On alluma les feux : les champions comparurent en présence d’une foule innombrable ; mais quand ils virent tous deux de sang-froid les bûchers en flamme, tous deux tremblèrent, et leur peur commune leur suggéra une commune évasion. Le dominicain ne voulut entrer dans le bûcher que l’hostie à la main. Le cordelier prétendit que c’était une clause qui n’était pas dans les conventions. Tous deux s’obstinèrent, et s’aidant ainsi l’un l’autre à sortir d’un mauvais pas, ils ne donnèrent point l’affreuse comédie qu’ils avaient préparée.

Le peuple alors, soulevé par le parti des cordeliers, voulut saisir Savonarole. Les magistrats ordonnèrent à ce moine de sortir de Florence. Mais quoiqu’il eût contre lui le pape, la faction des Médicis et le peuple, il refusa d’obéir. Il fut pris et appliqué sept fois à la question. L’extrait de ses dépositions porte qu’il avoua qu’il était un faux prophète, un fourbe qui abusait du secret des confessions et de celles que lui révélaient ses frères. Pouvait-il ne pas avouer qu’il était un imposteur ? Un inspiré qui cabale n’est-il pas convaincu d’être un fourbe ? Peut-être était-il encore plus fanatique : l’imagination humaine est capable de réunir ces deux excès, qui semblent s’exclure. Si la justice seule l’eût condamné, la prison, la pénitence, auraient suffi ; mais l’esprit de parti s’en mêla. On le condamna, lui et deux dominicains, à mourir dans les flammes qu’ils s’étaient vantés d’affronter. Ils furent étranglés avant d’être jetés au feu (13 mai 1498). Ceux du parti de Savonarole ne manquèrent pas de lui attribuer des miracles : dernière ressource des adhérents d’un chef malheureux. N’oublions pas qu’Alexandre VI lui envoya, dès qu’il fut condamné, une indulgence plénière.

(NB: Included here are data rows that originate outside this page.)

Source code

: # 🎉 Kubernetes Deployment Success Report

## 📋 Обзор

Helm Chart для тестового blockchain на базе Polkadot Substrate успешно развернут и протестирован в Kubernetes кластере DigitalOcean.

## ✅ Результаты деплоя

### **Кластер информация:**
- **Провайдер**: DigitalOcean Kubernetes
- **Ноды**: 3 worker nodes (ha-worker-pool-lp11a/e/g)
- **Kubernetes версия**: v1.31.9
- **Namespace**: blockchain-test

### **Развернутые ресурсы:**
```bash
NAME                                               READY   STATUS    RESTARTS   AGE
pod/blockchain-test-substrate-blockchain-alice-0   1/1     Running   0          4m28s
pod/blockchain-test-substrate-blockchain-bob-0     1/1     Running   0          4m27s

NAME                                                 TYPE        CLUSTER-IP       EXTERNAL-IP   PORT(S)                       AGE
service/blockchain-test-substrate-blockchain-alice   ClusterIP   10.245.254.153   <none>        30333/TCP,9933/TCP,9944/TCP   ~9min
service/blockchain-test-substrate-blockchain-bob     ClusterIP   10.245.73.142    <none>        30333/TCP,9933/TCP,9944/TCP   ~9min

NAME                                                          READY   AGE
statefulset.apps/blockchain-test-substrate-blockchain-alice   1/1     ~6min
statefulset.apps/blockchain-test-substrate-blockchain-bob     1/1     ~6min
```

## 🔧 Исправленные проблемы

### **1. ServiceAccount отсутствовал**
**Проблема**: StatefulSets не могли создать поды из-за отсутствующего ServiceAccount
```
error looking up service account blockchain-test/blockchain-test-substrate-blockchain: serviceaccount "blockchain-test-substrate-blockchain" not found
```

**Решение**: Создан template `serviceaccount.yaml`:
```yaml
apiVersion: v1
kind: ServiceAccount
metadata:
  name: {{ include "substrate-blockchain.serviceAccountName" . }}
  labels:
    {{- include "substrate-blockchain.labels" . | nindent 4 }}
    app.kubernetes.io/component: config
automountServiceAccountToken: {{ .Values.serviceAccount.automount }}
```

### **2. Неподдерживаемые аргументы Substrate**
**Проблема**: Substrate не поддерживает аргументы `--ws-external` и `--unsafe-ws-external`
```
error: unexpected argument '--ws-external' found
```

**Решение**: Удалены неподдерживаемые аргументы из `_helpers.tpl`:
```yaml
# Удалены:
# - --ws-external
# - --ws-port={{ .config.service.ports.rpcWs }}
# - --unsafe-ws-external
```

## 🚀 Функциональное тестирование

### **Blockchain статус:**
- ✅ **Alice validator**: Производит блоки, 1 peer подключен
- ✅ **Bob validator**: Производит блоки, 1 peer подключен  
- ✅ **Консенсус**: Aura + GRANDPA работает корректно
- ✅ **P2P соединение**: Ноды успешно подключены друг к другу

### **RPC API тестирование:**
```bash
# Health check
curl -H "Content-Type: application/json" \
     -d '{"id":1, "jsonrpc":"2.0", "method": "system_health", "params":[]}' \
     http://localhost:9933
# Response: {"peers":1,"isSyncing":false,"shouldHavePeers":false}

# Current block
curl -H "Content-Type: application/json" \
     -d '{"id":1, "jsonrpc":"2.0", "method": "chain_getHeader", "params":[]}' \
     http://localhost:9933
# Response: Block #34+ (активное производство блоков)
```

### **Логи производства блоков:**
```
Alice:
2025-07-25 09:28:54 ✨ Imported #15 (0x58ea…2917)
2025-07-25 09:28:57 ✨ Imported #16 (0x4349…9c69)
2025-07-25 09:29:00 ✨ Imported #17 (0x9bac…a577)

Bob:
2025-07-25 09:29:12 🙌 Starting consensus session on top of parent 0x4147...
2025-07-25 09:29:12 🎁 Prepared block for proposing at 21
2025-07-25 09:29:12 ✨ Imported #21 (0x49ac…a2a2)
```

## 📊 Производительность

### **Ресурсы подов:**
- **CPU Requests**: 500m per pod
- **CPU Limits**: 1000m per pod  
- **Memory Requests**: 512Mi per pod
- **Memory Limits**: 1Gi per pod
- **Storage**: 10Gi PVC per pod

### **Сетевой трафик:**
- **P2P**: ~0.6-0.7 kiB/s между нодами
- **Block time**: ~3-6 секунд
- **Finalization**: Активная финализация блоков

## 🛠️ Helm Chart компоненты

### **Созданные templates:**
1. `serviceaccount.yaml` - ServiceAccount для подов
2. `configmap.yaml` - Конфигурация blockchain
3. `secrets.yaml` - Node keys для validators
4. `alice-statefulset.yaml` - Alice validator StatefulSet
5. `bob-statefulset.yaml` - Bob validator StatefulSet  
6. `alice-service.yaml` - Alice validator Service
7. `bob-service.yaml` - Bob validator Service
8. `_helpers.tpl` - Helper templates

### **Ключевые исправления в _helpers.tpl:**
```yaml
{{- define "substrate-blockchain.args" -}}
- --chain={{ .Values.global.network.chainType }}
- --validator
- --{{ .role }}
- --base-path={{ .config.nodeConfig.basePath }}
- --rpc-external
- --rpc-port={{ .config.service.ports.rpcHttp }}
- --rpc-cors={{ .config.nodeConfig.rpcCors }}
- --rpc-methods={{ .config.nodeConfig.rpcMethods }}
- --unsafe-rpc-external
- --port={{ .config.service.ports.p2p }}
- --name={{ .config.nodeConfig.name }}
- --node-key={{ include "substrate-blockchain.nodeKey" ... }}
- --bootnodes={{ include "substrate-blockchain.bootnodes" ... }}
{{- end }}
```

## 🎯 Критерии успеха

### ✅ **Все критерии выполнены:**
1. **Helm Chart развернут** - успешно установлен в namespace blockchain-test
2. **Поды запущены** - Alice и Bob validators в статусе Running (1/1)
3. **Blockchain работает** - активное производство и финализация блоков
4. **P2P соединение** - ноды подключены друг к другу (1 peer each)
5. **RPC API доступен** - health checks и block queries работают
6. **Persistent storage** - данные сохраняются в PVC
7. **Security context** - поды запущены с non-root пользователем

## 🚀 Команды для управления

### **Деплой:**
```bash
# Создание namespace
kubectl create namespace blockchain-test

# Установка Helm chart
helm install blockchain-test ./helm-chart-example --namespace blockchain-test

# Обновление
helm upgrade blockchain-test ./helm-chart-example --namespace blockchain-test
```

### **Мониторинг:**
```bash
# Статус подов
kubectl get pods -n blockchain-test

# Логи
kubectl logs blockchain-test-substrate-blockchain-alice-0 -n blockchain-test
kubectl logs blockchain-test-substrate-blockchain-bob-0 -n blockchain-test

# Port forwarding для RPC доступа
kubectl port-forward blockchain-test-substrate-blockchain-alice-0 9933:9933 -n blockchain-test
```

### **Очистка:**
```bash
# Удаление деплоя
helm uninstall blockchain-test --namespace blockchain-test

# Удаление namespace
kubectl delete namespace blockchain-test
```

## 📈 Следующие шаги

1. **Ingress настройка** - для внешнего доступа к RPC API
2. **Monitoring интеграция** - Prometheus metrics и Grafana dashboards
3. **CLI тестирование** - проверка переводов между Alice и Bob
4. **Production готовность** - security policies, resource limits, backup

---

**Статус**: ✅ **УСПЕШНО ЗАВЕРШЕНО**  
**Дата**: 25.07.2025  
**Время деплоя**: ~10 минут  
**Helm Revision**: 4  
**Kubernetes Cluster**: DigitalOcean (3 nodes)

Vous regardez en pitié toutes ces scènes d’absurdité et d’horreur ; vous ne trouvez rien de pareil ni chez les Romains et les Grecs, ni chez les barbares. C’est le fruit de la plus infâme superstition qui ait jamais abruti les hommes, et du plus mauvais des gouvernements. Mais vous savez qu’il n’y a pas longtemps que nous sommes sortis de ces ténèbres, et que tout n’est pas encore éclairé. »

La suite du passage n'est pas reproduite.